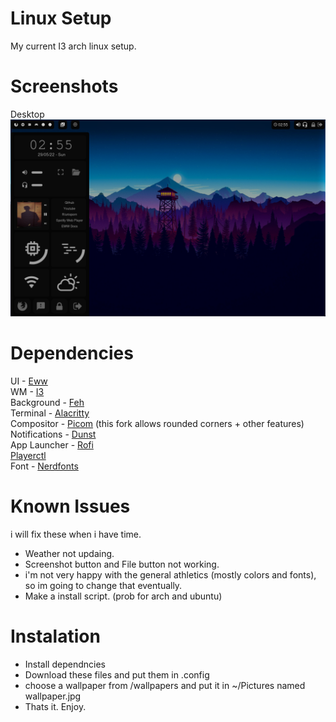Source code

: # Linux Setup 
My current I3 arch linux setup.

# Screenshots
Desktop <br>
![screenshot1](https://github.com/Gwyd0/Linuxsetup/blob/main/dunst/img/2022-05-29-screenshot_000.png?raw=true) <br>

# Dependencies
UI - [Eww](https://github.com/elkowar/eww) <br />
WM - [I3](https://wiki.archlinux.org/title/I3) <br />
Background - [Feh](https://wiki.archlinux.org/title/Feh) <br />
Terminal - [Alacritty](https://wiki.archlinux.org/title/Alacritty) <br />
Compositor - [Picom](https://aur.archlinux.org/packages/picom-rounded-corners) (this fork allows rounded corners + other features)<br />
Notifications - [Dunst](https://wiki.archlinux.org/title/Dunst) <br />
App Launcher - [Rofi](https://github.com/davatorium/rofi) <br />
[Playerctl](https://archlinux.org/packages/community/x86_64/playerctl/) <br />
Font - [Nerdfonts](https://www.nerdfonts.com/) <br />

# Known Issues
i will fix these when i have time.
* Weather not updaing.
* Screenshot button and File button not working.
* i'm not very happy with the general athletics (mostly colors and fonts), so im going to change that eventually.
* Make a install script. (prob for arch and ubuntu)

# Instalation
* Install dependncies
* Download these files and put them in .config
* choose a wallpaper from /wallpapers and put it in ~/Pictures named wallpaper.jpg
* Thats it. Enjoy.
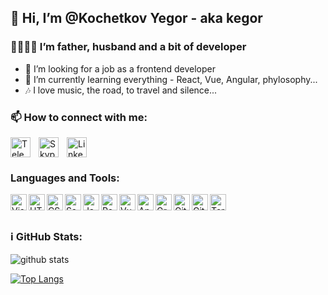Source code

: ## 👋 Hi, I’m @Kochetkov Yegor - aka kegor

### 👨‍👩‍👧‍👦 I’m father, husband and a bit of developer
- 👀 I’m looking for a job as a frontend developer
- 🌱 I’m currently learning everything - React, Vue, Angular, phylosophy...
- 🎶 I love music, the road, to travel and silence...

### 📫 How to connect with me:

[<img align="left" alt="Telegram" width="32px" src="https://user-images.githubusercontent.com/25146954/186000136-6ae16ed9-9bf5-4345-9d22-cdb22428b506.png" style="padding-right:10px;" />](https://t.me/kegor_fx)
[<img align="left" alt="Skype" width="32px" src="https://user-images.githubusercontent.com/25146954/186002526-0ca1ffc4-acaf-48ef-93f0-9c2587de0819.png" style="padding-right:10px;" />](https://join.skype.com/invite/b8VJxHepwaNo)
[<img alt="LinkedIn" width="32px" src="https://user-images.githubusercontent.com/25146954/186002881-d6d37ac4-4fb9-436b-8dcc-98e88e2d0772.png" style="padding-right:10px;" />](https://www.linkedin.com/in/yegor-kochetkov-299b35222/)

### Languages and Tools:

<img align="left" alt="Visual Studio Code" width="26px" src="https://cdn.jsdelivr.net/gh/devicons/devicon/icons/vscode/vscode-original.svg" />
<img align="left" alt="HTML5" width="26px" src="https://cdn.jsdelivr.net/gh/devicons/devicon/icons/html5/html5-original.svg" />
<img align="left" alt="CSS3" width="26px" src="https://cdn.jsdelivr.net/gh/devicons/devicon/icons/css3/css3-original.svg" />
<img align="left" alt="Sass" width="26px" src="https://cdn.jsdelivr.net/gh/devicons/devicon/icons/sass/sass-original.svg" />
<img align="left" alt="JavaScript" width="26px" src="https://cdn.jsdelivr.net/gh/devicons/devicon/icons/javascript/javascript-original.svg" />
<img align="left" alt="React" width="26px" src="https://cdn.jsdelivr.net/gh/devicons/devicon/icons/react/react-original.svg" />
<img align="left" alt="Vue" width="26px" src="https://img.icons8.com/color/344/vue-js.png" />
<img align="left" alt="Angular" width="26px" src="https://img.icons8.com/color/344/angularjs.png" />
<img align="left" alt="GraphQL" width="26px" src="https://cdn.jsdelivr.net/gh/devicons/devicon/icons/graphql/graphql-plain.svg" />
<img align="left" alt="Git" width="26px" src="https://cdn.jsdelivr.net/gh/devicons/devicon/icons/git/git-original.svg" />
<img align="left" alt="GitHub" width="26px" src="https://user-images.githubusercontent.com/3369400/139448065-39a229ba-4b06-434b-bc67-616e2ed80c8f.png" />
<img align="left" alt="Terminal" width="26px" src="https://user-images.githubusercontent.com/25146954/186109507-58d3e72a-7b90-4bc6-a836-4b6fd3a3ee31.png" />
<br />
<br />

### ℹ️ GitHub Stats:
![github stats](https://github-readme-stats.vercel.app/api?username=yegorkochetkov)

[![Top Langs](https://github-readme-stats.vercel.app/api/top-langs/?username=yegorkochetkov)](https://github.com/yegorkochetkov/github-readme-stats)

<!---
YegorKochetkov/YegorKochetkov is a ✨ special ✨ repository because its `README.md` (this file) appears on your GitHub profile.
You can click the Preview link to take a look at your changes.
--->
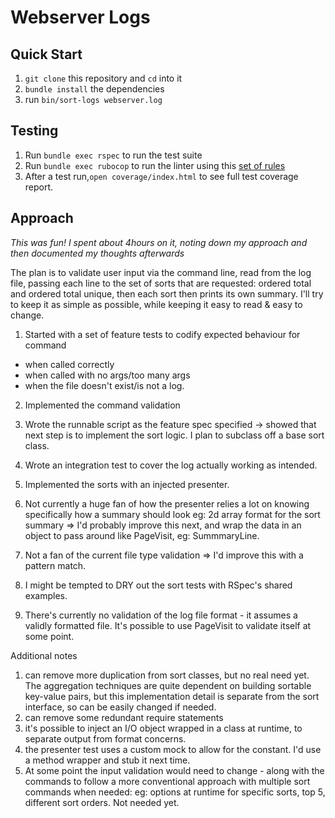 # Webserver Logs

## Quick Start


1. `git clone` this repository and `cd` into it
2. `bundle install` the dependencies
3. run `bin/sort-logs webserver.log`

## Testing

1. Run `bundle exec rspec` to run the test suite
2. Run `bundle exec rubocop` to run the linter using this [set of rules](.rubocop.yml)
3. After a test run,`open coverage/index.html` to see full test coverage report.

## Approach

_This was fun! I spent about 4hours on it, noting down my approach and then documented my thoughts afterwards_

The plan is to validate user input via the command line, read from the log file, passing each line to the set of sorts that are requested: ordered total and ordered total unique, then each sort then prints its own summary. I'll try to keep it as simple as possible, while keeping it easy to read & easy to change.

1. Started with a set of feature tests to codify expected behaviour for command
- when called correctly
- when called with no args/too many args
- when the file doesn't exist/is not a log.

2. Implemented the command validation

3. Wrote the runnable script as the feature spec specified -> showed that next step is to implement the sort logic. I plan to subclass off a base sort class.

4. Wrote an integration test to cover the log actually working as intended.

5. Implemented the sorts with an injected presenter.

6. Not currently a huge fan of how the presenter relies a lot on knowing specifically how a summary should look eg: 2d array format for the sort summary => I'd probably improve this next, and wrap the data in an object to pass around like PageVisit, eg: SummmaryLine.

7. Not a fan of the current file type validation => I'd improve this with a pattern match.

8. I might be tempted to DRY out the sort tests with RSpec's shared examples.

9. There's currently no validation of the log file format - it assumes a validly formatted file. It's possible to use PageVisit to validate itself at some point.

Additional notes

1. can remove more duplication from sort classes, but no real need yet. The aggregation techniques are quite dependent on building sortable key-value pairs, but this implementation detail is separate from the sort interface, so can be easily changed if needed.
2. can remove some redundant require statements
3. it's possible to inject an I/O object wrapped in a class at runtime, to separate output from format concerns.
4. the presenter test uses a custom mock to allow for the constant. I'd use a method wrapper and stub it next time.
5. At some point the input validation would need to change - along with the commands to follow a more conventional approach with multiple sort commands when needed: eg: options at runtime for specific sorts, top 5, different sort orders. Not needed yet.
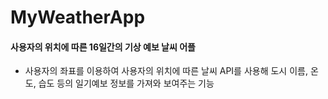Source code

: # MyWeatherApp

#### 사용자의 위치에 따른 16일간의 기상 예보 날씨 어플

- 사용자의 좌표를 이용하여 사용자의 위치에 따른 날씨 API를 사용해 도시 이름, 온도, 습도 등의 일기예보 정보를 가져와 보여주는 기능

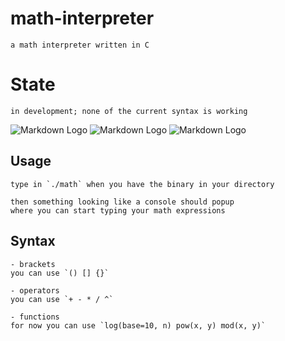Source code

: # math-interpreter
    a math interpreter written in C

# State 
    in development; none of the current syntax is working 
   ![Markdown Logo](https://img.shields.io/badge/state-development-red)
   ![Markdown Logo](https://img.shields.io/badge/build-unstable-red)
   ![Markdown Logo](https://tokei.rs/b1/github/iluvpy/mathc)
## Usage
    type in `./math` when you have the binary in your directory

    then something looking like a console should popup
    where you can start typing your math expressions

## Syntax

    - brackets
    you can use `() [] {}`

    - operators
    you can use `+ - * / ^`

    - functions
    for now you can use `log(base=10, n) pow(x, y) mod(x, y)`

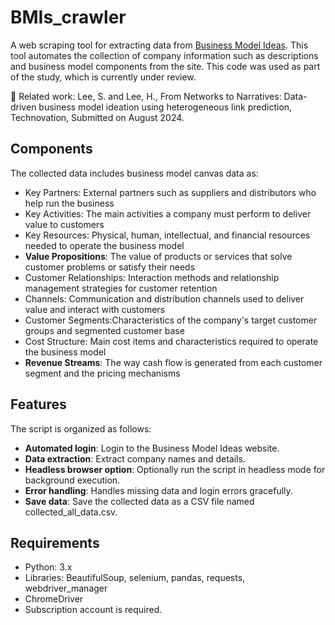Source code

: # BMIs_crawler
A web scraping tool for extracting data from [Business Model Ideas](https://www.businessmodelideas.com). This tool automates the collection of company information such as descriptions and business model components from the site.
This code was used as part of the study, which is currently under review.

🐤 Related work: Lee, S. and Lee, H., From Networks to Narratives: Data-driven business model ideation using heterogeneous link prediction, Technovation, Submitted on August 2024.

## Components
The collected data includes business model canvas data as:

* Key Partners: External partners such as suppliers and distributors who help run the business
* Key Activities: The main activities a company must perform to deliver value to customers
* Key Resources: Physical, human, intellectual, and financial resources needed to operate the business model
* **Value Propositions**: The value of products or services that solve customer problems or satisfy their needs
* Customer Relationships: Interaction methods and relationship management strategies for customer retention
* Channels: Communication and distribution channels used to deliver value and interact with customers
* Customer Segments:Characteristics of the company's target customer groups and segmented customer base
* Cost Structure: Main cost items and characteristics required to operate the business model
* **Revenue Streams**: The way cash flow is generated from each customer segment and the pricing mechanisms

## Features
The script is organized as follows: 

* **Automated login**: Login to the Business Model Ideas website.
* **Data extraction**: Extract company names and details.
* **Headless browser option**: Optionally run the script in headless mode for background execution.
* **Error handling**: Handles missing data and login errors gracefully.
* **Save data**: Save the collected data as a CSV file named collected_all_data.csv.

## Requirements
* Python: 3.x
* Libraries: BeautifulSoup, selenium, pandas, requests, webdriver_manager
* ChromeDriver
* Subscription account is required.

§ Your assignment:
Retype the records above word for word, from their first line through the line containing "Background - [Feh](https://wiki.archlinux.org/title/Feh)", and leave out every picture.

§ Solution for this problem:
Source code

: # Linux Setup 
My current I3 arch linux setup.

# Screenshots
Desktop <br>
![screenshot1](https://github.com/Gwyd0/Linuxsetup/blob/main/dunst/img/2022-05-29-screenshot_000.png?raw=true) <br>

# Dependencies
UI - [Eww](https://github.com/elkowar/eww) <br />
WM - [I3](https://wiki.archlinux.org/title/I3) <br />
Background - [Feh](https://wiki.archlinux.org/title/Feh) <br />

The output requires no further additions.